All'Olimpico prosegue la crisi della Juve, sconfitta all'ultimo secondo da una zuccata di Marusic. La squadra biancoceleste, guidata per la prima volta da Tudor, si dimostra aggressiva nel primo tempo, molto diversa rispetto alle ultime versioni sarriane. I bianconeri, invece, giocano la solita partita di gestione e vengono beffati quando ormai lo 0 a 0 sembrava scritto. 

L'Atalanta è corsara a Napoli contro i Campioni d'Italia. La squadra di Gasperini sembra pronta per una volata finale che la vedrà impegnata su tre difficilissimi fronti. Al Maradona vince da grande squadra e si prepara alla sfida con la Fiorentina, sicuramente più abbordabile rispetto a quella di Europa League contro il Liverpool.

La Viola, come sempre, lascia praterie agli avversari e, quando questi si chiamano Leao, ben difficilmente si può pensare di uscire dal campo con un risultato diverso dalla sconfitta. Certo, nel finale, la squadra di Italiano avrebbe anche potuto pareggiare, ma andare a giocare “a chi fa più gol” contro le grandi squadre è esercizio troppo rischioso. 

Tra Torino e Monza, a decidere, è un regalo di Pessina che concede ai granata un rigore davvero ingenuo per aver appoggiato le mani sulle spalle di Ricci. Aureliano lo fischia senza esitazione, Galliani si arrabbia e Juric può godere per il sorpasso. 

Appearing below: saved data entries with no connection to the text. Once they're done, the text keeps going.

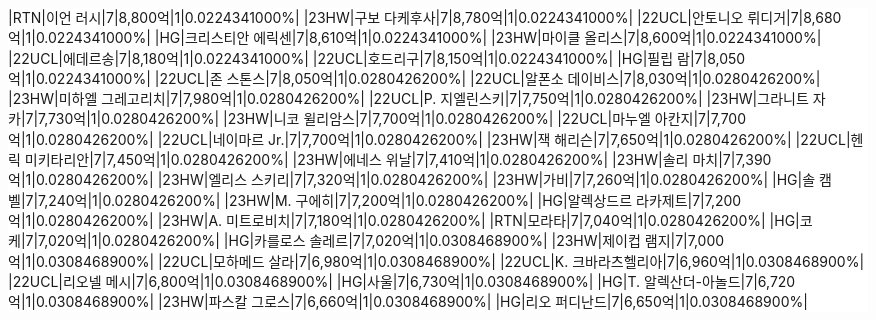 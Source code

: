 |RTN|이언 러시|7|8,800억|1|0.0224341000%|
|23HW|구보 다케후사|7|8,780억|1|0.0224341000%|
|22UCL|안토니오 뤼디거|7|8,680억|1|0.0224341000%|
|HG|크리스티안 에릭센|7|8,610억|1|0.0224341000%|
|23HW|마이클 올리스|7|8,600억|1|0.0224341000%|
|22UCL|에데르송|7|8,180억|1|0.0224341000%|
|22UCL|호드리구|7|8,150억|1|0.0224341000%|
|HG|필립 람|7|8,050억|1|0.0224341000%|
|22UCL|존 스톤스|7|8,050억|1|0.0280426200%|
|22UCL|알폰소 데이비스|7|8,030억|1|0.0280426200%|
|23HW|미하엘 그레고리치|7|7,980억|1|0.0280426200%|
|22UCL|P. 지엘린스키|7|7,750억|1|0.0280426200%|
|23HW|그라니트 자카|7|7,730억|1|0.0280426200%|
|23HW|니코 윌리암스|7|7,700억|1|0.0280426200%|
|22UCL|마누엘 아칸지|7|7,700억|1|0.0280426200%|
|22UCL|네이마르 Jr.|7|7,700억|1|0.0280426200%|
|23HW|잭 해리슨|7|7,650억|1|0.0280426200%|
|22UCL|헨릭 미키타리안|7|7,450억|1|0.0280426200%|
|23HW|에네스 위날|7|7,410억|1|0.0280426200%|
|23HW|솔리 마치|7|7,390억|1|0.0280426200%|
|23HW|엘리스 스키리|7|7,320억|1|0.0280426200%|
|23HW|가비|7|7,260억|1|0.0280426200%|
|HG|솔 캠벨|7|7,240억|1|0.0280426200%|
|23HW|M. 구에히|7|7,200억|1|0.0280426200%|
|HG|알렉상드르 라카제트|7|7,200억|1|0.0280426200%|
|23HW|A. 미트로비치|7|7,180억|1|0.0280426200%|
|RTN|모라타|7|7,040억|1|0.0280426200%|
|HG|코케|7|7,020억|1|0.0280426200%|
|HG|카를로스 솔레르|7|7,020억|1|0.0308468900%|
|23HW|제이컵 램지|7|7,000억|1|0.0308468900%|
|22UCL|모하메드 살라|7|6,980억|1|0.0308468900%|
|22UCL|K. 크바라츠헬리아|7|6,960억|1|0.0308468900%|
|22UCL|리오넬 메시|7|6,800억|1|0.0308468900%|
|HG|사울|7|6,730억|1|0.0308468900%|
|HG|T. 알렉산더-아놀드|7|6,720억|1|0.0308468900%|
|23HW|파스칼 그로스|7|6,660억|1|0.0308468900%|
|HG|리오 퍼디난드|7|6,650억|1|0.0308468900%|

Nella giornata di Pasquetta, il Bologna batte la Salernitana e si avvicina sensibilmente al terzo posto. La squadra di Motta domina grazie alle giocate dei suoi esterni e sembra sempre più vicina a quella Champions che merita per il calcio proposto. Certamente piacevole, ma anche efficace.

Pareggi della paura in coda. Quasi scontato quello tra Cagliari e Verona che rimangono appaiate a quota 27. Un gol per tempo, per un pari quasi scontato alla vigilia. Per dovere di cronaca, c'è da dire che i due portieri, Scuffet e Montipò, sono stati severamente impegnati in alcune circostanze. Ciò a significare che entrambe le squadre hanno provato a superarsi, anche se il punto accontenta sia Baroni che Ranieri.

Sassuolo e Udinese si dividono la posta in una partita in cui tutte e due le squadre possono recriminare. I padroni di casa per non essere riusciti a gestire il vantaggio, facendosi recuperare pochi istanti dopo aver realizzato con Defrel. I friuliani per i due pali colpiti, in particolare quello clamoroso di Lovric. Passettino avanti per la squadra di Cioffi, mentre Ballardini rimane penultimo.

Il Lecce avrebbe meritato la vittoria contro la Roma, ma, anche in questo caso, sono i pali a fermare la compagine di Gotti. Non che De Rossi non abbia da recriminare, visto il gol sbagliato da Aouar nel finale e il rigore non assegnato per il duplice fallo subito da Zalewski.

Infine, nell'ultima partita del turno, 2 a 0 dell'Inter sull'Empoli e nerazzurri sempre più vicini alla matematica conquista del tricolore.